This project is a deep learning system that matches images and text based on how similar they are. It was built using PyTorch and trained on the MNIST dataset (handwritten digits). The model learns to understand both images and their matching text descriptions by putting them in the same kind of space.
Python | PyTorch
- Educational tools and interactive AI assistants
- Cross-modal search engines
- Image-caption retrieval systems
- main.py: Runs the full training pipeline. Loads MNIST data, converts digit labels to text variations, tokenizes the text using BERT, trains the image-text alignment model, and prints training loss after each epoch.
- model.py: Defines the MultiModalModel, which encodes images using CNN layers and encodes text using fully connected layers on top of BERT embeddings. Outputs two embeddings for similarity comparison.

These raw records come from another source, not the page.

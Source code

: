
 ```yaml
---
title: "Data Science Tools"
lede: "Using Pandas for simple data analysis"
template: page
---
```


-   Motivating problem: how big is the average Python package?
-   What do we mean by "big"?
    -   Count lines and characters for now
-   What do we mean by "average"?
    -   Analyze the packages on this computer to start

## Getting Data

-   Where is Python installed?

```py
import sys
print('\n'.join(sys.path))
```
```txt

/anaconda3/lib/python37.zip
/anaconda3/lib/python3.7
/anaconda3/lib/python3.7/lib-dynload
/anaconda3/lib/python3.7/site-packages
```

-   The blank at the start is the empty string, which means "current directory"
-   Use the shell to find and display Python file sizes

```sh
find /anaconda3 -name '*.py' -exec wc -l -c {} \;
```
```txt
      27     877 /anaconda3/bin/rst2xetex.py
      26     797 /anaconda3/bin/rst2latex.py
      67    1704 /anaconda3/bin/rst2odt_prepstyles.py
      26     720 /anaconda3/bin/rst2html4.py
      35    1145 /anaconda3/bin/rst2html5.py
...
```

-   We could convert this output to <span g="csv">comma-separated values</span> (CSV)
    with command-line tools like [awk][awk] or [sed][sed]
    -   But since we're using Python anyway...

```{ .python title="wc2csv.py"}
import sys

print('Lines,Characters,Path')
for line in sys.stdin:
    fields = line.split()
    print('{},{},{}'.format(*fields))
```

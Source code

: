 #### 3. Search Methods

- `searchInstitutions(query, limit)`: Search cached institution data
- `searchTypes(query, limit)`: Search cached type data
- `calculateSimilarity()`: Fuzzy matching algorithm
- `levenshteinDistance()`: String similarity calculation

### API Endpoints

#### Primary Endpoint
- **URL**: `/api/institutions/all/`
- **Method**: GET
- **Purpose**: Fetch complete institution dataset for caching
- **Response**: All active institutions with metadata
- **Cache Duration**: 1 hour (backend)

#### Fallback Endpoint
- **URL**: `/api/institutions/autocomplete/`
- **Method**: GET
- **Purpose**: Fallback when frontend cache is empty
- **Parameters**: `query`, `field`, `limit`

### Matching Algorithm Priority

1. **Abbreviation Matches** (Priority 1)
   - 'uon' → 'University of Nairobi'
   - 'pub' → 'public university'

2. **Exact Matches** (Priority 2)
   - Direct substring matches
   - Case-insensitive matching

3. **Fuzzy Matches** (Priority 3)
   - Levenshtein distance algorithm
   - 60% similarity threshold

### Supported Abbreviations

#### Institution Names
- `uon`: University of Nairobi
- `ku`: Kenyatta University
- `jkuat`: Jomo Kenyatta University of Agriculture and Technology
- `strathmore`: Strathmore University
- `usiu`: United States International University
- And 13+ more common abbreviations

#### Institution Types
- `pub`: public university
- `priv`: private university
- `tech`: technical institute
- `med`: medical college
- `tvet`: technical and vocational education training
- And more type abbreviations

- helpers.py: Contains utility functions like convert_digits_to_random_text (to turn digit labels into random text variants) and batched_tokenizer (to tokenize a list of texts using BERT). Helps keep main.py clean and modular.
- Alignment Accuracy: 95%+
- Loss Reduction: 80% in 5 epochs
- Training Time: Less than 10 minutes on most GPUs
Each digit label is randomly changed, so a "5" might become "Five", "quinque", or "Paanch", to make every training run a unique and fun way to teach the model how different words can mean the same thing.